» **WHAT YOU ARE ASKED TO DO**
Please provide the entries below again, word for word.

Dataset entries
- Opening Delimiter -

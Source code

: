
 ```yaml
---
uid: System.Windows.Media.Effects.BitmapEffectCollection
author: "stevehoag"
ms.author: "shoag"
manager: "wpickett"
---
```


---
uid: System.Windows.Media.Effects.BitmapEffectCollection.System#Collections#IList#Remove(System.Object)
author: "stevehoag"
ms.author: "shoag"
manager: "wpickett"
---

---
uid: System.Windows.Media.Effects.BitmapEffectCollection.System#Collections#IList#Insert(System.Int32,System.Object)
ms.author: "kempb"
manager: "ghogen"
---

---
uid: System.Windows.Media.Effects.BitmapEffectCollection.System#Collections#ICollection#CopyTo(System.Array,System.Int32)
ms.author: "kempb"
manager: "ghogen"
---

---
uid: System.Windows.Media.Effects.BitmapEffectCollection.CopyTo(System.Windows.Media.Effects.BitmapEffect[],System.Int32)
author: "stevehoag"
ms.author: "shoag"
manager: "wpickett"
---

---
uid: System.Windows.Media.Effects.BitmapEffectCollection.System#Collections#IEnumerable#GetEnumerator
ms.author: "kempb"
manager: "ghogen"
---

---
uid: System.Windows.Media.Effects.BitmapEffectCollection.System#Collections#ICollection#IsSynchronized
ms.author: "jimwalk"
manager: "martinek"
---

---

- Closing Delimiter -

» **FINISHED TASK**
Source code

:
 ```yaml
---
uid: System.Windows.Media.Effects.BitmapEffectCollection
author: "stevehoag"
ms.author: "shoag"
manager: "wpickett"
---
```


---
uid: System.Windows.Media.Effects.BitmapEffectCollection.System#Collections#IList#Remove(System.Object)
author: "stevehoag"
ms.author: "shoag"
manager: "wpickett"
---

---
uid: System.Windows.Media.Effects.BitmapEffectCollection.System#Collections#IList#Insert(System.Int32,System.Object)
ms.author: "kempb"
manager: "ghogen"
---

---
uid: System.Windows.Media.Effects.BitmapEffectCollection.System#Collections#ICollection#CopyTo(System.Array,System.Int32)
ms.author: "kempb"
manager: "ghogen"
---

---
uid: System.Windows.Media.Effects.BitmapEffectCollection.CopyTo(System.Windows.Media.Effects.BitmapEffect[],System.Int32)
author: "stevehoag"
ms.author: "shoag"
manager: "wpickett"
---

---
uid: System.Windows.Media.Effects.BitmapEffectCollection.System#Collections#IEnumerable#GetEnumerator
ms.author: "kempb"
manager: "ghogen"
---

---
uid: System.Windows.Media.Effects.BitmapEffectCollection.System#Collections#ICollection#IsSynchronized
ms.author: "jimwalk"
manager: "martinek"
---

---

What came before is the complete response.